Question

Using function select

0

Entering edit mode

ekl • 0

@ekl-22229

Last seen 4.4 years ago

I am using Affy to annotate feature data in R after downloading Affy. When I type the following it says the select function cannot be found. Thank you.

anno<-select(tomatocdf.db, 
+ keys= (featureNames(eset)),
+ columns= c("SYMBOL", "GENENAME"),
+ keytype="PROBEID")
Error in select(tomatocdf.db, keys = (featureNames(eset)), columns = c("SYMBOL",  : 
  could not find function "select"

Affy • 1.4k views

ADD COMMENT • link updated 4.5 years ago by James W. MacDonald 65k • written 4.5 years ago by ekl • 0

score 2 · Answer 1 · 2019-10-28

Any time you get an error that says

could not find function "select"

That means the package that contains the function has not been loaded yet. In addition, you appear to be trying to use a non-existent package called 'tomatocdf.db', which is a concatenation of an actual package (tomatocdf) and .db, which isn't a thing. There isn't an annotation package for that array, so you will have to decide how interested you are in getting annotations.
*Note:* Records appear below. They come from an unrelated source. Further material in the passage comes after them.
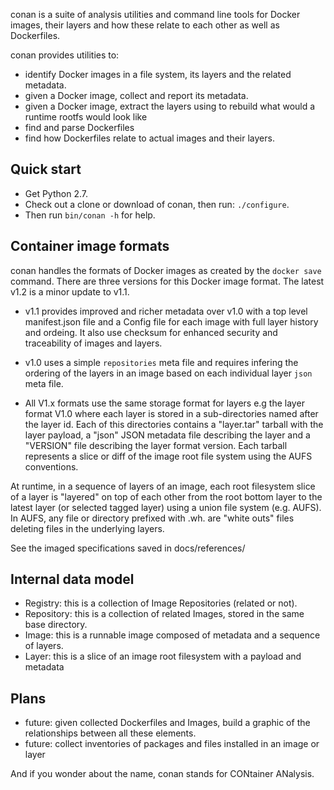 
conan is a suite of analysis utilities and command line tools for Docker images,
their layers and how these relate to each other as well as Dockerfiles.

conan provides utilities to:
 - identify Docker images in a file system, its layers and the related metadata.
 - given a Docker image, collect and report its metadata.
 - given a Docker image, extract the layers using to rebuild what would a runtime
   rootfs would look like
 - find and parse Dockerfiles
 - find how Dockerfiles relate to actual images and their layers.
 
Quick start
-----------

- Get Python 2.7.
- Check out a clone or download of conan, then run: `./configure`.
- Then run `bin/conan -h` for help.
 
Container image formats
-------------------

conan handles the formats of Docker images as created by the `docker save` command.
There are three versions for this Docker image format. 
The latest v1.2 is a minor update to v1.1.

- v1.1 provides improved and richer metadata over v1.0 with a top level manifest.json
  file and a Config file for each image with full layer history and ordeing. It also
  use checksum for enhanced security and traceability of images and layers.

- v1.0 uses a simple `repositories` meta file and requires infering the ordering of
  the layers in an image based on each individual layer `json` meta file.

- All V1.x formats use the same storage format for layers e.g the layer format V1.0
  where each layer is stored in a sub-directories named after the layer id. 
  Each of this directories contains a "layer.tar" tarball with the layer payload, 
  a "json" JSON metadata file describing the layer and a "VERSION" file describing
  the layer format version. Each tarball represents a slice or diff of the image
  root file system using the AUFS conventions.

At runtime, in a sequence of layers of an image, each root filesystem slice of a 
layer is "layered" on top of each other from the root bottom layer to the latest
layer (or selected tagged layer) using a union file system (e.g. AUFS).
In AUFS, any file or directory prefixed with .wh. are "white outs" files deleting
files in the underlying layers.

See the imaged specifications saved in docs/references/


Internal data model
-------------------
- Registry: this is a collection of Image Repositories (related or not).
- Repository: this is a collection of related Images, stored in the same base directory.
- Image: this is a runnable image composed of metadata and a sequence of layers.
- Layer: this is a slice of an image root filesystem with a payload and metadata


Plans
-------------------
 - future: given collected Dockerfiles and Images, build a graphic 
   of the relationships between all these elements.
 - future: collect inventories of packages and files installed in an image or layer

And if you wonder about the name, conan stands for CONtainer ANalysis.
The cheap and easy way to do it is to leverage somebody else's work:

> library(GEOquery)
> z <- getGEO("GSE125476")[[1]]
Found 1 file(s)
GSE125476_series_matrix.txt.gz
trying URL 'https://ftp.ncbi.nlm.nih.gov/geo/series/GSE125nnn/GSE125476/matrix/GSE125476_series_matrix.txt.gz'
Content type 'application/x-gzip' length 1247686 bytes (1.2 MB)
downloaded 1.2 MB

> z
ExpressionSet (storageMode: lockedEnvironment)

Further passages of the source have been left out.